### YOUR INSTRUCTIONS:
The expected output is every entry, repeated exactly.

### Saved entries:
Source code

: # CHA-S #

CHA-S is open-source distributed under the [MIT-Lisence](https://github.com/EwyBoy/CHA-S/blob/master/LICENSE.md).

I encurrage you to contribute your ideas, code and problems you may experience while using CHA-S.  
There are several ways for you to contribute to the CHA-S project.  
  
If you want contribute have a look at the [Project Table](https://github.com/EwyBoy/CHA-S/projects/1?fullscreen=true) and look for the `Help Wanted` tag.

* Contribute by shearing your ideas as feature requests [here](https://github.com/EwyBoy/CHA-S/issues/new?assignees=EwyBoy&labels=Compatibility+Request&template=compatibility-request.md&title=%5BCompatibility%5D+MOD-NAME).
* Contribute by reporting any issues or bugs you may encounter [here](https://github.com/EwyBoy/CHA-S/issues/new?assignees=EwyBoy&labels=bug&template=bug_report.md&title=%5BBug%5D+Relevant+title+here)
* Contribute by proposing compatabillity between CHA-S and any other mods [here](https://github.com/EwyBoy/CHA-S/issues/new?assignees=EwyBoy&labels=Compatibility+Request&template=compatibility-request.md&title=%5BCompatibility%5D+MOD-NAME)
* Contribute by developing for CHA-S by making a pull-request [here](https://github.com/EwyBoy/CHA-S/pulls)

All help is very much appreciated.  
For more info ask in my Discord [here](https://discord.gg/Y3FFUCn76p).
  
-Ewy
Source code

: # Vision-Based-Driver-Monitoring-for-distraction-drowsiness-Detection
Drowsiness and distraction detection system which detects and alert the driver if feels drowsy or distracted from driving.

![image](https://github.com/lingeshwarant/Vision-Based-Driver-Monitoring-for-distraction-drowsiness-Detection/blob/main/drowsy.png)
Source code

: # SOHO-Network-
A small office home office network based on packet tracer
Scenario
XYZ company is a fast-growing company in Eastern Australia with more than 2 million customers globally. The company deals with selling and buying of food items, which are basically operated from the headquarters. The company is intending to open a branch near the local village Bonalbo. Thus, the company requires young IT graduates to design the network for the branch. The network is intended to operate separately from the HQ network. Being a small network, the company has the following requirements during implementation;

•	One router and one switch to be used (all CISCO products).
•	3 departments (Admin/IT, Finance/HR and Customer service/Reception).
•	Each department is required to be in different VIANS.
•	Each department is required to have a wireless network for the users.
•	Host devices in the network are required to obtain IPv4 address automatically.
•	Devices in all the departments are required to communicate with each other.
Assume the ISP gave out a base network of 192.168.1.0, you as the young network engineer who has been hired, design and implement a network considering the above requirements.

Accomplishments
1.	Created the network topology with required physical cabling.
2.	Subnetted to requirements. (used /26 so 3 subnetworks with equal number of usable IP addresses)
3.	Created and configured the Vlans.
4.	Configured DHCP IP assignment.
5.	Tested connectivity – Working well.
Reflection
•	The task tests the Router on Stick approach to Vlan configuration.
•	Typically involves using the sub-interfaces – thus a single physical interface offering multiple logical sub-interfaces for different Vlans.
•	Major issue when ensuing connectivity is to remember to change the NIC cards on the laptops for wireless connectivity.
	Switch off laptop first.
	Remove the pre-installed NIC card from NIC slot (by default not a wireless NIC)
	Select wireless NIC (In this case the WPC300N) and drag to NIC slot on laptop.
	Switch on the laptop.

### OUTPUT FOR THIS TASK:
Source code

: # CHA-S #

CHA-S is open-source distributed under the [MIT-Lisence](https://github.com/EwyBoy/CHA-S/blob/master/LICENSE.md).

I encurrage you to contribute your ideas, code and problems you may experience while using CHA-S.  
There are several ways for you to contribute to the CHA-S project.  
  
If you want contribute have a look at the [Project Table](https://github.com/EwyBoy/CHA-S/projects/1?fullscreen=true) and look for the `Help Wanted` tag.

* Contribute by shearing your ideas as feature requests [here](https://github.com/EwyBoy/CHA-S/issues/new?assignees=EwyBoy&labels=Compatibility+Request&template=compatibility-request.md&title=%5BCompatibility%5D+MOD-NAME).
* Contribute by reporting any issues or bugs you may encounter [here](https://github.com/EwyBoy/CHA-S/issues/new?assignees=EwyBoy&labels=bug&template=bug_report.md&title=%5BBug%5D+Relevant+title+here)
* Contribute by proposing compatabillity between CHA-S and any other mods [here](https://github.com/EwyBoy/CHA-S/issues/new?assignees=EwyBoy&labels=Compatibility+Request&template=compatibility-request.md&title=%5BCompatibility%5D+MOD-NAME)
* Contribute by developing for CHA-S by making a pull-request [here](https://github.com/EwyBoy/CHA-S/pulls)

All help is very much appreciated.  
For more info ask in my Discord [here](https://discord.gg/Y3FFUCn76p).
  
-Ewy
Source code

: # Vision-Based-Driver-Monitoring-for-distraction-drowsiness-Detection
Drowsiness and distraction detection system which detects and alert the driver if feels drowsy or distracted from driving.

![image](https://github.com/lingeshwarant/Vision-Based-Driver-Monitoring-for-distraction-drowsiness-Detection/blob/main/drowsy.png)
Source code

: # SOHO-Network-
A small office home office network based on packet tracer
Scenario
XYZ company is a fast-growing company in Eastern Australia with more than 2 million customers globally. The company deals with selling and buying of food items, which are basically operated from the headquarters. The company is intending to open a branch near the local village Bonalbo. Thus, the company requires young IT graduates to design the network for the branch. The network is intended to operate separately from the HQ network. Being a small network, the company has the following requirements during implementation;

•	One router and one switch to be used (all CISCO products).
•	3 departments (Admin/IT, Finance/HR and Customer service/Reception).
•	Each department is required to be in different VIANS.
•	Each department is required to have a wireless network for the users.
•	Host devices in the network are required to obtain IPv4 address automatically.
•	Devices in all the departments are required to communicate with each other.
Assume the ISP gave out a base network of 192.168.1.0, you as the young network engineer who has been hired, design and implement a network considering the above requirements.

Accomplishments
1.	Created the network topology with required physical cabling.
2.	Subnetted to requirements. (used /26 so 3 subnetworks with equal number of usable IP addresses)
3.	Created and configured the Vlans.
4.	Configured DHCP IP assignment.
5.	Tested connectivity – Working well.
Reflection
•	The task tests the Router on Stick approach to Vlan configuration.
•	Typically involves using the sub-interfaces – thus a single physical interface offering multiple logical sub-interfaces for different Vlans.
•	Major issue when ensuing connectivity is to remember to change the NIC cards on the laptops for wireless connectivity.
	Switch off laptop first.
	Remove the pre-installed NIC card from NIC slot (by default not a wireless NIC)
	Select wireless NIC (In this case the WPC300N) and drag to NIC slot on laptop.
	Switch on the laptop.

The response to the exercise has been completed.